SNAPPY performance issues

Hello everyone,

I’ve been working on a SNAP pipeline in Python and noticed the performance was way worse than in the GUI.

By saving and reloading the product after every operation (which is counter intuitive to fast code), the pipeline went from taking 3 hours to 15 minutes.

Moreover, running the process in a thread caused problems, such as file locks not properly released in memory while the files are usable by other programs with no issues.

Cheers and thank you for your work,

ASimoneau

Could you please provide information about the SNAP version you are using, as well as your operating system?

Of course,

SNAP 11 on W11.
OpenJDK 21.0.1
Python 3.10

Hello,

could you please also provide a snippet of your Python code/script you are running?

Many thanks,
Olaf

I did a benchmark with a minimal code to get a time comparaison.
I used a smaller image just to keep the processing time reasonable.

With the standard process: 18:03
Saving and reloading: 03:41

example.py.txt (2.4 KB)

P.S.: The forum doesn’t let me upload a Python script. I had to change the extension.

Edit: I built an equivalent graph in the SNAP GUI and the processing time was about 21 minutes. So the issue seems to be more fundamental than the SNAPPY interface.

Any updates on this?

After digging around, this seems to be closely related to this post, for which there is a JIRA open with critical priority for over a year with no updates.

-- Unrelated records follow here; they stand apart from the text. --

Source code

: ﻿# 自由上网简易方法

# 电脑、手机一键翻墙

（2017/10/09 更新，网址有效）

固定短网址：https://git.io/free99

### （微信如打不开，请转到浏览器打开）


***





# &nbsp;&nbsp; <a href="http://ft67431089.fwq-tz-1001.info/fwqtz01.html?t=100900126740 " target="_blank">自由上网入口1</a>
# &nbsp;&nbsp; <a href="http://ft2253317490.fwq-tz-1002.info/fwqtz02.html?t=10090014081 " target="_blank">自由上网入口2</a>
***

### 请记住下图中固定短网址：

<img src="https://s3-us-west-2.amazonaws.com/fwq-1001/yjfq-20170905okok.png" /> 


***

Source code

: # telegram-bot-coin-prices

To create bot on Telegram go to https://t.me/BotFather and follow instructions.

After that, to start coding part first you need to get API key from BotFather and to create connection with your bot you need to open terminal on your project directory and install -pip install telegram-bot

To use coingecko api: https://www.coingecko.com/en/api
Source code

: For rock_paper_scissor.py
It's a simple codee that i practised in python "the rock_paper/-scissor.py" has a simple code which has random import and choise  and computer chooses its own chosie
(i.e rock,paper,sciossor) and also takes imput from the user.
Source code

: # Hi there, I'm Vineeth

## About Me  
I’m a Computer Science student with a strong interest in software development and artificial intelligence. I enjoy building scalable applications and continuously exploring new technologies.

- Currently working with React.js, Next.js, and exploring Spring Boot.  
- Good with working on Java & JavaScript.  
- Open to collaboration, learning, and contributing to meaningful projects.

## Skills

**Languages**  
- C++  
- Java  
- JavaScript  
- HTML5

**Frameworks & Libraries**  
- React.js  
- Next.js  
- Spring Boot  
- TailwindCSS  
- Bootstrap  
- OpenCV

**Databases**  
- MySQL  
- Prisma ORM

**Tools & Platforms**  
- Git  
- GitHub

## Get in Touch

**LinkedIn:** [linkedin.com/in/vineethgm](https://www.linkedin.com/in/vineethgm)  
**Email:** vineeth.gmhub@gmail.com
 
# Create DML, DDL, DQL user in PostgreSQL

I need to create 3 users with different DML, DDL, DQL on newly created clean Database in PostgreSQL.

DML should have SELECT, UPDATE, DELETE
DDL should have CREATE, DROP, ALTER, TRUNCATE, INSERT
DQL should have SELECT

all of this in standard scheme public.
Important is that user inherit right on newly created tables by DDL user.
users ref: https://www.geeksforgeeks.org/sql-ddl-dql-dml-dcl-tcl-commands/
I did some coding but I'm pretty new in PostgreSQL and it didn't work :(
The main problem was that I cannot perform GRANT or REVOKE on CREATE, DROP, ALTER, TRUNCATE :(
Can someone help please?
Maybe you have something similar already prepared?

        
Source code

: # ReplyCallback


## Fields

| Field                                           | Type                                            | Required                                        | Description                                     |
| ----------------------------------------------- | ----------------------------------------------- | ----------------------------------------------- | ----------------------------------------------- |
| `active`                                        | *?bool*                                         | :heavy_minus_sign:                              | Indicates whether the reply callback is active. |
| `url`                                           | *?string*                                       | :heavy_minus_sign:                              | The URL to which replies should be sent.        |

There is also multiple forums post discussing performance issues with GPT and SNAPPY. (Gpt performance, Performance of snap desktop and snappy, GPT batch processing abnormality, Graph Builder Editor bad performance, Multi-Threading and Performance of snappy / jpy, ProductIO.writeProduct() function takes longer to run when called in Python, Snappy running really slow)

Could we get some status update on this issue? That would be greatly appreciated.

Glad I’m not the only one seeing this. It’s wild that saving and reloading the product actually speeds things up, but I’ve noticed the same bottleneck with memory not being released properly in Python. It feels like the JNI/jpy bridge just struggles with the garbage collection compared to the Java GUI.